__WHAT IS EXPECTED__. Every line that contains "Finite" must be located and copied from the data.

=======

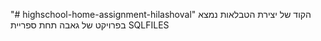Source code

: "# highschool-home-assignment-hilashoval" 
הקוד של יצירת הטבלאות נמצא בפרויקט של גאבה תחת ספריית SQLFILES
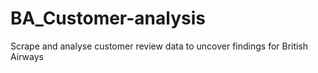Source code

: # BA_Customer-analysis
Scrape and analyse customer review data to uncover findings for British Airways
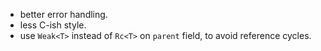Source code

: - better error handling.
- less C-ish style.
- use `Weak<T>` instead of `Rc<T>` on `parent` field, to avoid reference cycles.
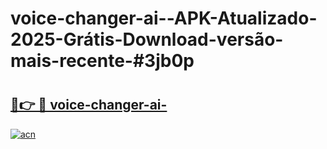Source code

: # voice-changer-ai--APK-Atualizado-2025-Grátis-Download-versão-mais-recente-#3jb0p

# <h2><a href="https://ainizakaria.my?title=voice-changer-ai-&ref=24M">🔗👉 🔴 voice-changer-ai-</a></h2>

[![acn](https://github.com/user-attachments/assets/0f9c940e-d8b0-45ae-aac7-cd30a18b3e1c)](https://ainizakaria.my?title=voice-changer-ai-&ref=24M)

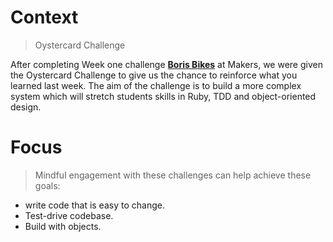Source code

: # Context
> Oystercard Challenge

After completing Week one challenge **[Boris Bikes](https://github.com/SarpongAbasimi/boris-bike)** at Makers, we were given the Oystercard Challenge to give us the chance to reinforce 
what you learned last week. 
The aim of the challenge is to build a more complex system which will stretch students skills in Ruby, TDD and object-oriented design.

# Focus
> Mindful engagement with these challenges can help achieve these goals:

- write code that is easy to change.
- Test-drive codebase.
- Build with objects.


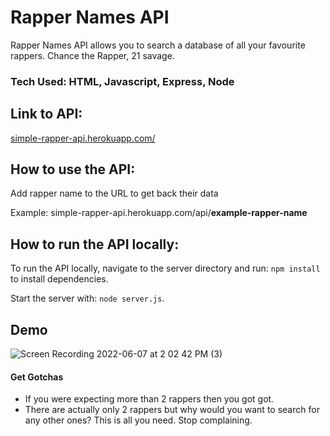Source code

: 
# Rapper Names API

Rapper Names API allows you to search a database of all your favourite rappers. Chance the Rapper, 21 savage. 


### Tech Used: HTML, Javascript, Express, Node

## Link to API: 
[simple-rapper-api.herokuapp.com/](https://simple-rapper-api.herokuapp.com/)

## How to use the API:

Add rapper name to the URL to get back their data

Example: simple-rapper-api.herokuapp.com/api/**example-rapper-name**

## How to run the API locally:

To run the API locally, navigate to the server directory and run: `npm install` to install dependencies.

Start the server with: `node server.js`.


## Demo

![Screen Recording 2022-06-07 at 2 02 42 PM (3)](https://user-images.githubusercontent.com/44770822/172465068-2a396570-65c5-4440-a96f-1215951fd462.gif)


#### Get Gotchas

* If you were expecting more than 2 rappers then you got got.
* There are actually only 2 rappers but why would you want to search for any other ones? This is all you need. Stop complaining.

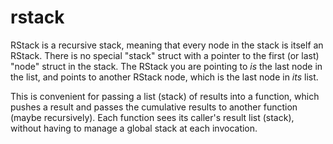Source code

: # rstack

RStack is a recursive stack, meaning that every node in the stack is itself an
RStack.  There is no special "stack" struct with a pointer to the first (or
last) "node" struct in the stack.  The RStack you are pointing to _is_ the last
node in the list, and points to another RStack node, which is the last node in
_its_ list.

This is convenient for passing a list (stack) of results into a function, which
pushes a result and passes the cumulative results to another function (maybe
recursively).  Each function sees its caller's result list (stack), without
having to manage a global stack at each invocation.
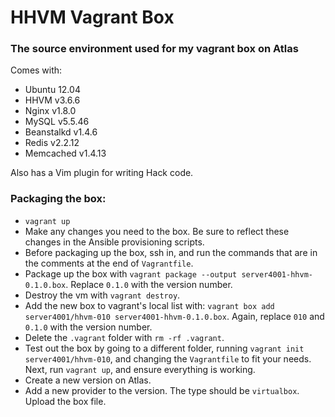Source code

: # HHVM Vagrant Box

### The source environment used for my vagrant box on Atlas

Comes with:

* Ubuntu 12.04
* HHVM v3.6.6
* Nginx v1.8.0
* MySQL v5.5.46
* Beanstalkd v1.4.6
* Redis v2.2.12
* Memcached v1.4.13

Also has a Vim plugin for writing Hack code.

### Packaging the box:

* `vagrant up`
* Make any changes you need to the box. Be sure to reflect these changes in the Ansible provisioning scripts.
* Before packaging up the box, ssh in, and run the commands that are in the comments at the end of `Vagrantfile`.
* Package up the box with `vagrant package --output server4001-hhvm-0.1.0.box`. Replace `0.1.0` with the version number.
* Destroy the vm with `vagrant destroy`.
* Add the new box to vagrant's local list with: `vagrant box add server4001/hhvm-010 server4001-hhvm-0.1.0.box`. Again, replace `010` and `0.1.0` with the version number.
* Delete the `.vagrant` folder with `rm -rf .vagrant`.
* Test out the box by going to a different folder, running `vagrant init server4001/hhvm-010`, and changing the `Vagrantfile` to fit your needs. Next, run `vagrant up`, and ensure everything is working.
* Create a new version on Atlas.
* Add a new provider to the version. The type should be `virtualbox`. Upload the box file.
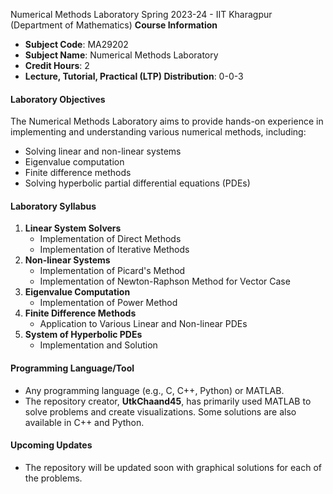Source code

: Numerical Methods Laboratory Spring 2023-24 - IIT Kharagpur (Department of Mathematics)
**Course Information**
- **Subject Code**: MA29202
- **Subject Name**: Numerical Methods Laboratory
- **Credit Hours**: 2
- **Lecture, Tutorial, Practical (LTP) Distribution**: 0-0-3

#### Laboratory Objectives
The Numerical Methods Laboratory aims to provide hands-on experience in implementing and understanding various numerical methods, including:
- Solving linear and non-linear systems
- Eigenvalue computation
- Finite difference methods
- Solving hyperbolic partial differential equations (PDEs)

#### Laboratory Syllabus
1. **Linear System Solvers**
   - Implementation of Direct Methods
   - Implementation of Iterative Methods
2. **Non-linear Systems**
   - Implementation of Picard's Method
   - Implementation of Newton-Raphson Method for Vector Case
3. **Eigenvalue Computation**
   - Implementation of Power Method
4. **Finite Difference Methods**
   - Application to Various Linear and Non-linear PDEs
5. **System of Hyperbolic PDEs**
   - Implementation and Solution

#### Programming Language/Tool
- Any programming language (e.g., C, C++, Python) or MATLAB.
- The repository creator, **UtkChaand45**, has primarily used MATLAB to solve problems and create visualizations. Some solutions are also available in C++ and Python.

#### Upcoming Updates
- The repository will be updated soon with graphical solutions for each of the problems.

=======

__WRITTEN ANSWER__.
- Finite difference methods
4. **Finite Difference Methods**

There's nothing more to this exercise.